Lumsden-raised Sharon met Barry Thomas when they were both at school in Invercargill.
After marrying in 1967, Barry — then an accountant with Dunedin-based W.Gregg & Co — says when the company posted him to the Cook Islands, he needed Sharon’s dad’s permission to take her as she was still under 21.
He adds Rarotonga was ‘‘no tropical paradise — Sharon thought it might be’’.
However, she took up golf there, mostly playing in bare feet.
‘‘She had a hole-in-one but it wasn’t counted because she had an air shot before’’ — she later scored three legitimate aces.
Returning to Dunedin, Sharon had success selling jewellery, but they then moved to Queenstown in ’69.
After Barry’s accountancy career took off, he decided he could afford a Ford Capri — he asked Sharon to pick it up in Dunedin but then got her to hide the car in case clients thought he was charging too much.
In the mid-’70s the couple relocated to Invercargill, where Sharon looked after their young boys, Richard and Lyndon, between playing golf at the Otatara course.
In ’87 the Thomases moved again to Queenstown, building at Kelvin Heights and Sharon took up playing again at Queenstown Golf Club’s nearby course, where she’d originally played on opening day in 1975.
Sharon also served as local MP Warren Cooper’s electorate secretary.
Barry was then in the midst of a 33-year reign chairing gondola company Skyline Enterprises, leading the charge as it diversified into luges, casinos and property — he was also founder and former co-owner of Mountain Scene.
He also joined the New Zealand Rugby Union board and vowed he and Sharon would try to watch every All Blacks Test, which led to travels around the world, including meeting the Queen at Buckingham Palace.
Sharon’s travel highlight, though, was annual trips to Hawaii to watch the Sony Open golf tournament.
Barry admits she didn’t share so much his passion for horse racing, though she did own two horses, Gray Tom and Shaz the Bank, which had the odd win.
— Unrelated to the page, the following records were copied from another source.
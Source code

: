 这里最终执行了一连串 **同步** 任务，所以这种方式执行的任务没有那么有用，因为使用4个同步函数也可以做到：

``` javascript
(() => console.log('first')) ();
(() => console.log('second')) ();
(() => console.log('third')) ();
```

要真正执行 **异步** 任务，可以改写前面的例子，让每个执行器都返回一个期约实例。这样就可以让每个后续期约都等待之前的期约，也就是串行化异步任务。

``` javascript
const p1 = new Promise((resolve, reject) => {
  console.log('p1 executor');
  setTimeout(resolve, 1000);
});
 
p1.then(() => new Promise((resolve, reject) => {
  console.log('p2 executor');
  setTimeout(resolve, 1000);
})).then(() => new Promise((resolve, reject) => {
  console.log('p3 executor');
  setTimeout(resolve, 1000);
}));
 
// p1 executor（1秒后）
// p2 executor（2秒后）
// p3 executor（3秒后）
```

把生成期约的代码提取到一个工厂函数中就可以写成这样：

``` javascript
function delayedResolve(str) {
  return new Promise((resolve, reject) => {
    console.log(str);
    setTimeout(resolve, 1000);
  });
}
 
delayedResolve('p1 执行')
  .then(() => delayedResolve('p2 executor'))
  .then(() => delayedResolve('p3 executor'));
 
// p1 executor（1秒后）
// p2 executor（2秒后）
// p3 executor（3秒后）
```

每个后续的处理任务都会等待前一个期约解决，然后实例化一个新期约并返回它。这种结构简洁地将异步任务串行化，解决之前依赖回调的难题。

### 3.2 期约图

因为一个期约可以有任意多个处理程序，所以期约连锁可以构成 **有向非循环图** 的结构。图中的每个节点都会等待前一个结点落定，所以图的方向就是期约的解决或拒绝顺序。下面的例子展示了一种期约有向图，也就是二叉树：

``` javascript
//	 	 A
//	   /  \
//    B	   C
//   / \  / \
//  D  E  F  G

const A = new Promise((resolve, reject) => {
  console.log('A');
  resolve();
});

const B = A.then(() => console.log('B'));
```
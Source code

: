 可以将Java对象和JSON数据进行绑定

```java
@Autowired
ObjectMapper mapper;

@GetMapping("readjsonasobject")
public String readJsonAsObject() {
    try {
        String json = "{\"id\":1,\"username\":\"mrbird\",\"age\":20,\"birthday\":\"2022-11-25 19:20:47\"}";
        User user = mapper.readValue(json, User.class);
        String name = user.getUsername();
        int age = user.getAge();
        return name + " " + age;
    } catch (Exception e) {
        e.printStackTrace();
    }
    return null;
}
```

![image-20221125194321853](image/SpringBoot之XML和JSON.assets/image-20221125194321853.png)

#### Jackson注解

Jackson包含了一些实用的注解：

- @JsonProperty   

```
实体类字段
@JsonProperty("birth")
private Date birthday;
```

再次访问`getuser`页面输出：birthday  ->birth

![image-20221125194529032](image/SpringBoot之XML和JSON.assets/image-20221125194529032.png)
‘‘They had to be gray so she could pick them out easily.’’
Richard explains ‘Shaz’ was a nickname that came from her grandkids.
‘‘She didn’t want to be ‘nana’ or ‘gran’ or ‘grandma’ because she didn’t want to sound old but she was OK with ‘Shaz’.’’
Lyndon says his mum was ‘‘the heart of the family’’.
Richard adds: ‘‘She just loved buying and giving gifts.’’
Golfing friend Sue Gain says at the club ‘‘she had these amazing raffle hampers which always included some of Barry’s wine’’.
As a golfer, ‘‘Sharon was always very friendly and the other ladies enjoyed playing with her’’.
Despite her recent illness — she battled cancer for the past 18 months — ‘‘she never complained, never said ‘why me?’ and just used to say to us, ‘enjoy the day while you’re there’.’’
Sharon’s funeral was held at the golf course on Wednesday.